On his book The Once and Future New York: Historic Preservation and the Modern City

Cover Interview of July 19, 2009


One of the main lessons we can take away from the preservationists I write about is the deep meaning and abiding value of dealing with the built environment holistically.  Preservationists understood buildings, parks, monuments, museums, and natural places as sources of meaning for citizens.  Providing access to such places as public resources—beyond the ability of markets to provide them—was a brave and revolutionary gesture of reform and an enlightened way to recognize how people experience places.

This holistic perspective has mostly been lost, especially among professional designers, planners, and preservationists.  But as a community we are desperately trying to regain it—witness all our strenuous talk of sustainability.

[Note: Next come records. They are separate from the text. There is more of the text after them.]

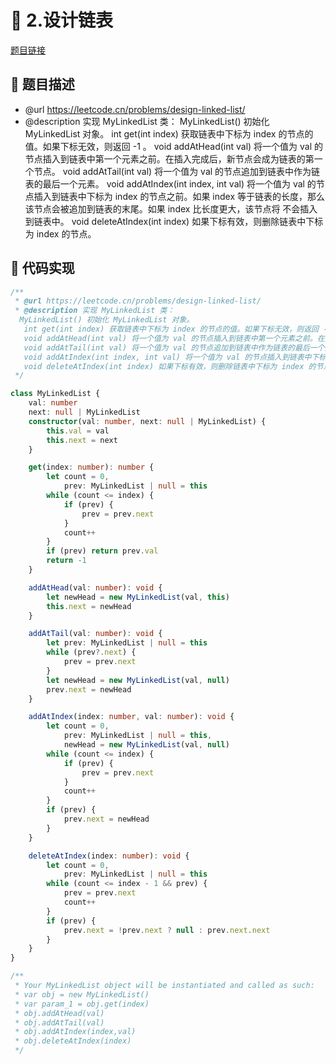 # 🎨 2.设计链表

[题目链接](https://leetcode.cn/problems/design-linked-list/)

## 📑 题目描述
* @url https://leetcode.cn/problems/design-linked-list/
 * @description 实现 MyLinkedList 类：
  MyLinkedList() 初始化 MyLinkedList 对象。
   int get(int index) 获取链表中下标为 index 的节点的值。如果下标无效，则返回 -1 。
   void addAtHead(int val) 将一个值为 val 的节点插入到链表中第一个元素之前。在插入完成后，新节点会成为链表的第一个节点。
   void addAtTail(int val) 将一个值为 val 的节点追加到链表中作为链表的最后一个元素。
   void addAtIndex(int index, int val) 将一个值为 val 的节点插入到链表中下标为 index 的节点之前。如果 index 等于链表的长度，那么该节点会被追加到链表的末尾。如果 index 比长度更大，该节点将 不会插入 到链表中。
   void deleteAtIndex(int index) 如果下标有效，则删除链表中下标为 index 的节点。

## 📄 代码实现
```typescript
/**
 * @url https://leetcode.cn/problems/design-linked-list/
 * @description 实现 MyLinkedList 类：
  MyLinkedList() 初始化 MyLinkedList 对象。
   int get(int index) 获取链表中下标为 index 的节点的值。如果下标无效，则返回 -1 。
   void addAtHead(int val) 将一个值为 val 的节点插入到链表中第一个元素之前。在插入完成后，新节点会成为链表的第一个节点。
   void addAtTail(int val) 将一个值为 val 的节点追加到链表中作为链表的最后一个元素。
   void addAtIndex(int index, int val) 将一个值为 val 的节点插入到链表中下标为 index 的节点之前。如果 index 等于链表的长度，那么该节点会被追加到链表的末尾。如果 index 比长度更大，该节点将 不会插入 到链表中。
   void deleteAtIndex(int index) 如果下标有效，则删除链表中下标为 index 的节点。
 */

class MyLinkedList {
    val: number
    next: null | MyLinkedList
    constructor(val: number, next: null | MyLinkedList) {
        this.val = val
        this.next = next
    }

    get(index: number): number {
        let count = 0,
            prev: MyLinkedList | null = this
        while (count <= index) {
            if (prev) {
                prev = prev.next
            }
            count++
        }
        if (prev) return prev.val
        return -1
    }

    addAtHead(val: number): void {
        let newHead = new MyLinkedList(val, this)
        this.next = newHead
    }

    addAtTail(val: number): void {
        let prev: MyLinkedList | null = this
        while (prev?.next) {
            prev = prev.next
        }
        let newHead = new MyLinkedList(val, null)
        prev.next = newHead
    }

    addAtIndex(index: number, val: number): void {
        let count = 0,
            prev: MyLinkedList | null = this,
            newHead = new MyLinkedList(val, null)
        while (count <= index) {
            if (prev) {
                prev = prev.next
            }
            count++
        }
        if (prev) {
            prev.next = newHead
        }
    }

    deleteAtIndex(index: number): void {
        let count = 0,
            prev: MyLinkedList | null = this
        while (count <= index - 1 && prev) {
            prev = prev.next
            count++
        }
        if (prev) {
            prev.next = !prev.next ? null : prev.next.next
        }
    }
}

/**
 * Your MyLinkedList object will be instantiated and called as such:
 * var obj = new MyLinkedList()
 * var param_1 = obj.get(index)
 * obj.addAtHead(val)
 * obj.addAtTail(val)
 * obj.addAtIndex(index,val)
 * obj.deleteAtIndex(index)
 */

```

We have learned all too well to separate natural and cultural aspects, historic and not historic aspects, beautiful and ugly aspects, profitable and not profitable aspects of built environments, instead of connecting them.  We divide up the world according to the disciplines we represent—history, economics, architecture, etc.  The world of design, planning and preservation has a great deal to contribute to making our lives richer, more meaningful, healthier, more aligned with the holism of “environment.”  We can enable people to see their own environments with new eyes.  But we won’t realize this potential to make the world better unless we transcend disciplinary strictures and biases.

Once and Future New York reminds us of this by putting on display the very holistic, publicly minded work of preservation advocates of a century ago.  By combining their deep feeling for the past with the present needs of their city they demonstrated holistic thinking we would do well to emulate.